--- EXERCISE OBJECTIVE ---
State, as a number alone, how many lines of the entries contain the word "金融風暴".

--- RECORDS SHOWN ---
+===+
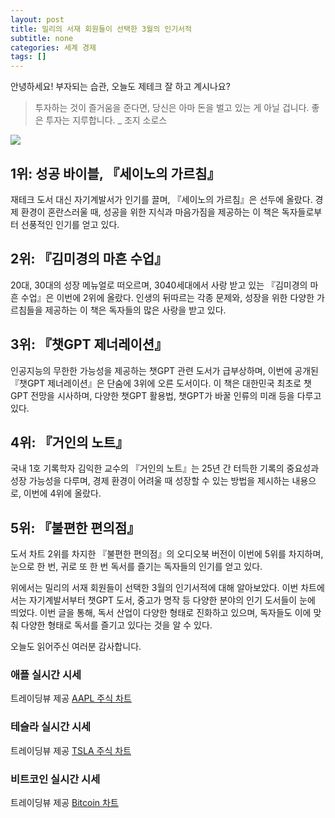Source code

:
 ```yaml
---
layout: post
title: 밀리의 서재 회원들이 선택한 3월의 인기서적
subtitle: none
categories: 세계 경제
tags: []
---
```


안녕하세요! 부자되는 습관, 오늘도 제테크 잘 하고 계시나요?

> 투자하는 것이 즐거움을 준다면, 당신은 아마 돈을 벌고 있는 게 아닐 겁니다. 좋은 투자는 지루합니다. _ 조지 소로스






![](https://source.unsplash.com/800x450/?luxury)

##  1위: 성공 바이블, 『세이노의 가르침』

재테크 도서 대신 자기계발서가 인기를 끌며, 『세이노의 가르침』은 선두에 올랐다. 경제 환경이 혼란스러울 때, 성공을 위한 지식과 마음가짐을 제공하는 이 책은 독자들로부터 선풍적인 인기를 얻고 있다.

## 2위: 『김미경의 마흔 수업』

20대, 30대의 성장 메뉴얼로 떠오르며, 3040세대에서 사랑 받고 있는 『김미경의 마흔 수업』은 이번에 2위에 올랐다. 인생의 뒤따르는 각종 문제와, 성장을 위한 다양한 가르침들을 제공하는 이 책은 독자들의 많은 사랑을 받고 있다.

## 3위: 『챗GPT 제너레이션』

인공지능의 무한한 가능성을 제공하는 챗GPT 관련 도서가 급부상하며, 이번에 공개된 『챗GPT 제너레이션』은 단숨에 3위에 오른 도서이다. 이 책은 대한민국 최초로 챗GPT 전망을 시사하며, 다양한 챗GPT 활용법, 챗GPT가 바꿀 인류의 미래 등을 다루고 있다.

## 4위: 『거인의 노트』

국내 1호 기록학자 김익한 교수의 『거인의 노트』는 25년 간 터득한 기록의 중요성과 성장 가능성을 다루며, 경제 환경이 어려울 때 성장할 수 있는 방법을 제시하는 내용으로, 이번에 4위에 올랐다.

## 5위: 『불편한 편의점』

도서 차트 2위를 차지한 『불편한 편의점』의 오디오북 버전이 이번에 5위를 차지하며, 눈으로 한 번, 귀로 또 한 번 독서를 즐기는 독자들의 인기를 얻고 있다.

위에서는 밀리의 서재 회원들이 선택한 3월의 인기서적에 대해 알아보았다. 이번 차트에서는 자기계발서부터 챗GPT 도서, 중고가 명작 등 다양한 분야의 인기 도서들이 눈에 띄었다. 이번 글을 통해, 독서 산업이 다양한 형태로 진화하고 있으며, 독자들도 이에 맞춰 다양한 형태로 독서를 즐기고 있다는 것을 알 수 있다.

오늘도 읽어주신 여러분 감사합니다.

### 애플 실시간 시세


<!-- TradingView Widget BEGIN -->
<div class="tradingview-widget-container">
  <div id="tradingview_6a264"></div>
  <div class="tradingview-widget-copyright">트레이딩뷰 제공 <a href="https://kr.tradingview.com/symbols/NASDAQ-AAPL/" rel="noopener" target="_blank"><span class="blue-text">AAPL 주식 차트</span></a></div>
  <script type="text/javascript" src="https://s3.tradingview.com/tv.js"></script>
  <script type="text/javascript">
  new TradingView.widget(
  {
  "autosize": true,
  "symbol": "NASDAQ:AAPL",
  "interval": "D",
  "timezone": "Asia/Seoul",
  "theme": "light",
  "style": "1",
  "locale": "kr",
  "toolbar_bg": "#f1f3f6",
  "enable_publishing": false,
  "hide_top_toolbar": true,
  "hide_legend": true,
  "save_image": false,
  "container_id": "tradingview_6a264"
}
  );
  </script>
</div>
<!-- TradingView Widget END -->


### 테슬라 실시간 시세


<!-- TradingView Widget BEGIN -->
<div class="tradingview-widget-container">
  <div id="tradingview_39d77"></div>
  <div class="tradingview-widget-copyright">트레이딩뷰 제공 <a href="https://kr.tradingview.com/symbols/NASDAQ-TSLA/" rel="noopener" target="_blank"><span class="blue-text">TSLA 주식 차트</span></a></div>
  <script type="text/javascript" src="https://s3.tradingview.com/tv.js"></script>
  <script type="text/javascript">
  new TradingView.widget(
  {
  "autosize": true,
  "symbol": "NASDAQ:TSLA",
  "interval": "D",
  "timezone": "Asia/Seoul",
  "theme": "light",
  "style": "1",
  "locale": "kr",
  "toolbar_bg": "#f1f3f6",
  "enable_publishing": false,
  "hide_top_toolbar": true,
  "hide_legend": true,
  "save_image": false,
  "container_id": "tradingview_39d77"
}
  );
  </script>
</div>
<!-- TradingView Widget END -->


### 비트코인 실시간 시세


<!-- TradingView Widget BEGIN -->
<div class="tradingview-widget-container">
  <div id="tradingview_3f91e"></div>
  <div class="tradingview-widget-copyright">트레이딩뷰 제공 <a href="https://kr.tradingview.com/symbols/BTCUSD/?exchange=BITSTAMP" rel="noopener" target="_blank"><span class="blue-text">Bitcoin 차트</span></a></div>
  <script type="text/javascript" src="https://s3.tradingview.com/tv.js"></script>
  <script type="text/javascript">
  new TradingView.widget(
  {
  "autosize": true,
  "symbol": "BITSTAMP:BTCUSD",
  "interval": "D",
  "timezone": "Asia/Seoul",
  "theme": "light",
  "style": "1",
  "locale": "kr",
  "toolbar_bg": "#f1f3f6",
  "enable_publishing": false,
  "hide_top_toolbar": true,
  "hide_legend": true,
  "save_image": false,
  "container_id": "tradingview_3f91e"
}
  );
  </script>
</div>
<!-- TradingView Widget END -->

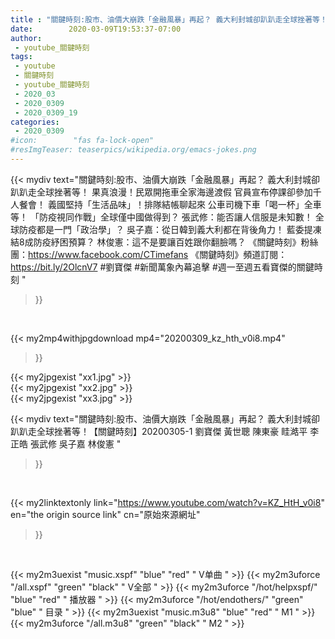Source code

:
 ```yaml
---
title : "關鍵時刻:股市、油價大崩跌「金融風暴」再起？ 義大利封城卻趴趴走全球挫著等！【關鍵時刻】20200305-1 劉寶傑 黃世聰 陳東豪 眭澔平 李正皓 張武修 吳子嘉 林俊憲 "
date:        2020-03-09T19:53:37-07:00
author:
 - youtube_關鍵時刻
tags:
 - youtube
 - 關鍵時刻
 - youtube_關鍵時刻
 - 2020_03
 - 2020_0309
 - 2020_0309_19
categories:
 - 2020_0309
#icon:        "fas fa-lock-open"
#resImgTeaser: teaserpics/wikipedia.org/emacs-jokes.png
---
```


{{< mydiv text="關鍵時刻:股市、油價大崩跌「金融風暴」再起？ 義大利封城卻趴趴走全球挫著等！ 果真浪漫！民眾開拖車全家海邊渡假 官員宣布停課卻參加千人餐會！ 義國堅持「生活品味」！排隊結帳聊起來 公車司機下車「喝一杯」全車等！ 「防疫視同作戰」全球僅中國做得到？ 張武修：能否讓人信服是未知數！ 全球防疫都是一門「政治學」？ 吳子嘉：從日韓到義大利都在背後角力！ 藍委提凍結8成防疫紓困預算？ 林俊憲：這不是要讓百姓跟你翻臉嗎？  《關鍵時刻》粉絲團：https://www.facebook.com/CTimefans 《關鍵時刻》頻道訂閱：https://bit.ly/2OlcnV7  #劉寶傑 #新聞萬象內幕追擊 #週一至週五看寶傑的關鍵時刻 "
>}}
<br>


{{< my2mp4withjpgdownload mp4="20200309_kz_hth_v0i8.mp4"
>}}

{{< my2jpgexist "xx1.jpg" >}}<br>
{{< my2jpgexist "xx2.jpg" >}}<br>
{{< my2jpgexist "xx3.jpg" >}}<br>



{{< mydiv text="關鍵時刻:股市、油價大崩跌「金融風暴」再起？ 義大利封城卻趴趴走全球挫著等！【關鍵時刻】20200305-1 劉寶傑 黃世聰 陳東豪 眭澔平 李正皓 張武修 吳子嘉 林俊憲 "
>}}
<br>

{{< my2linktextonly link="https://www.youtube.com/watch?v=KZ_HtH_v0i8"
en="the origin source link" cn="原始來源網址"
>}}


<br>

{{< my2m3uexist "music.xspf"        "blue"   "red"    " V单曲 " >}} {{< my2m3uforce "/all.xspf"         "green"  "black"  " V全部 " >}} {{< my2m3uforce "/hot/helpxspf/"    "blue"   "red"    " 播放器 " >}} {{< my2m3uforce "/hot/endothers/"   "green"  "blue"   " 目录 " >}} {{< my2m3uexist "music.m3u8"        "blue"   "red"    " M1 " >}} {{< my2m3uforce "/all.m3u8"         "green"  "black"  " M2 " >}} 
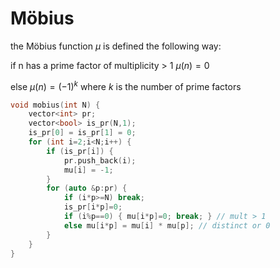 
# Möbius

the Möbius function $\mu$ is defined the following way:

if n has a prime factor of multiplicity > 1 $\mu(n) = 0$

else $\mu(n) = (-1)^k$ where $k$ is the number of prime factors

```cpp
void mobius(int N) {
    vector<int> pr;
    vector<bool> is_pr(N,1);
    is_pr[0] = is_pr[1] = 0;
    for (int i=2;i<N;i++) {
        if (is_pr[i]) {
            pr.push_back(i);
            mu[i] = -1;
        }
        for (auto &p:pr) {
            if (i*p>=N) break;
            is_pr[i*p]=0;
            if (i%p==0) { mu[i*p]=0; break; } // mult > 1
            else mu[i*p] = mu[i] * mu[p]; // distinct or 0
        }
    }
}
```

<script src='https://cdnjs.cloudflare.com/ajax/libs/mathjax/2.7.5/MathJax.js?config=TeX-MML-AM_CHTML' async></script>
<script type="text/x-mathjax-config">
  MathJax.Hub.Config({
    tex2jax: {
      inlineMath: [ ['$','$'], ["\\(","\\)"] ],
      processEscapes: true
    }
  });
</script>
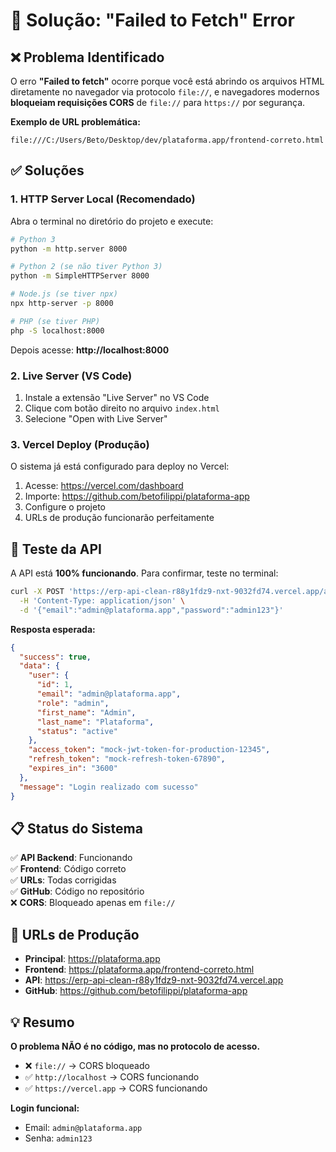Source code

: # 🔧 Solução: "Failed to Fetch" Error

## ❌ Problema Identificado

O erro **"Failed to fetch"** ocorre porque você está abrindo os arquivos HTML diretamente no navegador via protocolo `file://`, e navegadores modernos **bloqueiam requisições CORS** de `file://` para `https://` por segurança.

**Exemplo de URL problemática:**
```
file:///C:/Users/Beto/Desktop/dev/plataforma.app/frontend-correto.html
```

## ✅ Soluções

### 1. **HTTP Server Local** (Recomendado)

Abra o terminal no diretório do projeto e execute:

```bash
# Python 3
python -m http.server 8000

# Python 2 (se não tiver Python 3)
python -m SimpleHTTPServer 8000

# Node.js (se tiver npx)
npx http-server -p 8000

# PHP (se tiver PHP)
php -S localhost:8000
```

Depois acesse: **http://localhost:8000**

### 2. **Live Server (VS Code)**

1. Instale a extensão "Live Server" no VS Code
2. Clique com botão direito no arquivo `index.html`
3. Selecione "Open with Live Server"

### 3. **Vercel Deploy** (Produção)

O sistema já está configurado para deploy no Vercel:

1. Acesse: https://vercel.com/dashboard
2. Importe: https://github.com/betofilippi/plataforma-app
3. Configure o projeto
4. URLs de produção funcionarão perfeitamente

## 🧪 Teste da API

A API está **100% funcionando**. Para confirmar, teste no terminal:

```bash
curl -X POST 'https://erp-api-clean-r88y1fdz9-nxt-9032fd74.vercel.app/auth/login' \
  -H 'Content-Type: application/json' \
  -d '{"email":"admin@plataforma.app","password":"admin123"}'
```

**Resposta esperada:**
```json
{
  "success": true,
  "data": {
    "user": {
      "id": 1,
      "email": "admin@plataforma.app",
      "role": "admin",
      "first_name": "Admin",
      "last_name": "Plataforma",
      "status": "active"
    },
    "access_token": "mock-jwt-token-for-production-12345",
    "refresh_token": "mock-refresh-token-67890",
    "expires_in": "3600"
  },
  "message": "Login realizado com sucesso"
}
```

## 📋 Status do Sistema

✅ **API Backend**: Funcionando  
✅ **Frontend**: Código correto  
✅ **URLs**: Todas corrigidas  
✅ **GitHub**: Código no repositório  
❌ **CORS**: Bloqueado apenas em `file://`  

## 🚀 URLs de Produção

- **Principal**: https://plataforma.app
- **Frontend**: https://plataforma.app/frontend-correto.html  
- **API**: https://erp-api-clean-r88y1fdz9-nxt-9032fd74.vercel.app
- **GitHub**: https://github.com/betofilippi/plataforma-app

## 💡 Resumo

**O problema NÃO é no código, mas no protocolo de acesso.**

- ❌ `file://` → CORS bloqueado
- ✅ `http://localhost` → CORS funcionando
- ✅ `https://vercel.app` → CORS funcionando

**Login funcional:**
- Email: `admin@plataforma.app`
- Senha: `admin123`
+===+
--- COMPLETED TASK ---
3